Ok what I want, I will use something like Room EQ to measure up my room, I will use an software Player like VLC to play my HD movies (.mkv).

Is it possible that i can equalize my spdif signal before ist goes out to my Av-Receiver?
Its the only output I have on my Notebook for digital sound.
Can I use a correction file for vlc or is there an good EQ Filter what can equalize from 20Hz up the spdif signal?

I dont want to use an Hardware Solution, because its expensive and it must be possible to use a software for that.(Maybe)

Thank you for your help.

olli


----------



## Wayne A. Pflughaupt (Apr 13, 2006)

Welcome to the Forum, Masterolli!




> I will use an software Player like VLC to play my HD movies (.mkv).
> 
> Is it possible that i can equalize my spdif signal before ist goes out to my Av-Receiver?


Most likely any software-based EQ will have to be generated by your software player, or your soundcard’s software.
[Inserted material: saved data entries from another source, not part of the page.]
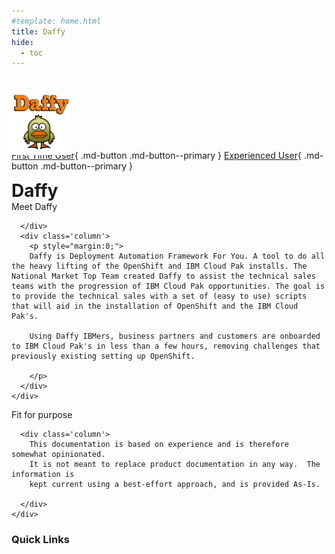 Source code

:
 ```yaml
---
#template: home.html
title: Daffy
hide:
  - toc
---
```

<img src='/images/ducks.png'
     style="width:100px;height:100px;position:relative; right:5px; top:25px;"/>

[First Time User](openshift/index.md){ .md-button .md-button--primary }
[Experienced User](cloud-paks/cp4data/installation/index.md){ .md-button .md-button--primary }


<style>
  [dir="ltr"] .md-sidebar--primary:not([hidden]) ~ .md-content > .md-content__inner { margin-left: 0;}

  :root >* {
    --md-default-bg-color: #161616; /* background */
    --md-primary-bg-color: #fff; /* Title bar text */
    --md-typeset-a-color: #aaa; /* Additional header text */
    --md-typeset-color: #fff; /* nav text normal */
    --md-accent-fg-color: #392fa4; /* text hover + highlight*/
    --md-default-fg-color--lighter: #33f; /* Nav scroll bar */
    --md-primary-bg-color--light: #fff; /* Search bar text */
    --md-default-fg-color: #fff; /* Search result box section header */
    --md-default-fg-color--light: #eee; /* Search box result text */

  }

  div.md-source-file {color: black; margin-left: 1rem;}
</style>
<div class="home-hero" style="margin:0 !!important">
  <div class="home-hero-text">
    <h1 style="display: inline">Daffy</h1>

  </div>

  <div class="home-hero-image"></div>

  <div class=home-description>
    <div class='row'>
      <div class='column'>
        Meet Daffy

      </div>
      <div class='column'>
        <p style="margin:0;">
        Daffy is Deployment Automation Framework For You. A tool to do all the heavy lifting of the OpenShift and IBM Cloud Pak installs. The National Market Top Team created Daffy to assist the technical sales teams with the progression of IBM Cloud Pak opportunities. The goal is to provide the technical sales with a set of (easy to use) scripts that will aid in the installation of OpenShift and the IBM Cloud Pak's.

        Using Daffy IBMers, business partners and customers are onboarded to IBM Cloud Pak's in less than a few hours, removing challenges that previously existing setting up OpenShift.

        </p>
      </div>
    </div>
  </div>


  <div class='home-purpose'>
    <div class='row'>
      <div class='column'>
        Fit for purpose
      </div>

      <div class='column'>
        This documentation is based on experience and is therefore somewhat opinionated.
        It is not meant to replace product documentation in any way.  The information is
        kept current using a best-effort approach, and is provided As-Is.

      </div>
    </div>
  </div>

</div>

<div class="dave-page" markdown='block'>

### Quick Links



</div>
You might google “software equalizer” or “software parametric equalizer” and see if you can come up with some other solutions.

Regards,
Wayne


----------



## Masterolli (Sep 28, 2010)

hi,
i Know that vlc player has an eq but it takes no effect on my DTS Stream that goes through spdif.
I think ist not so easy...
I have read something about that, spdif has limited bandwith and thats not so easy to add information to the stream.
The Stream is compressd an it must be uncompressed, then add EQ information and then compress it once again an all this on the fly.
I havent found a walkthrough or something like that,how i want to set it up...
That are only pieces of information that i have found, maybe someone could explain it to me for better understanding.

olli


----------



## Wayne A. Pflughaupt (Apr 13, 2006)

This corner of the Shack focuses on the REW program, so it isn’t the best place to learn about the technical ins and outs of SPDIF. I’d suggest asking about that on one of our other Forums.

Regards,
Wayne


----------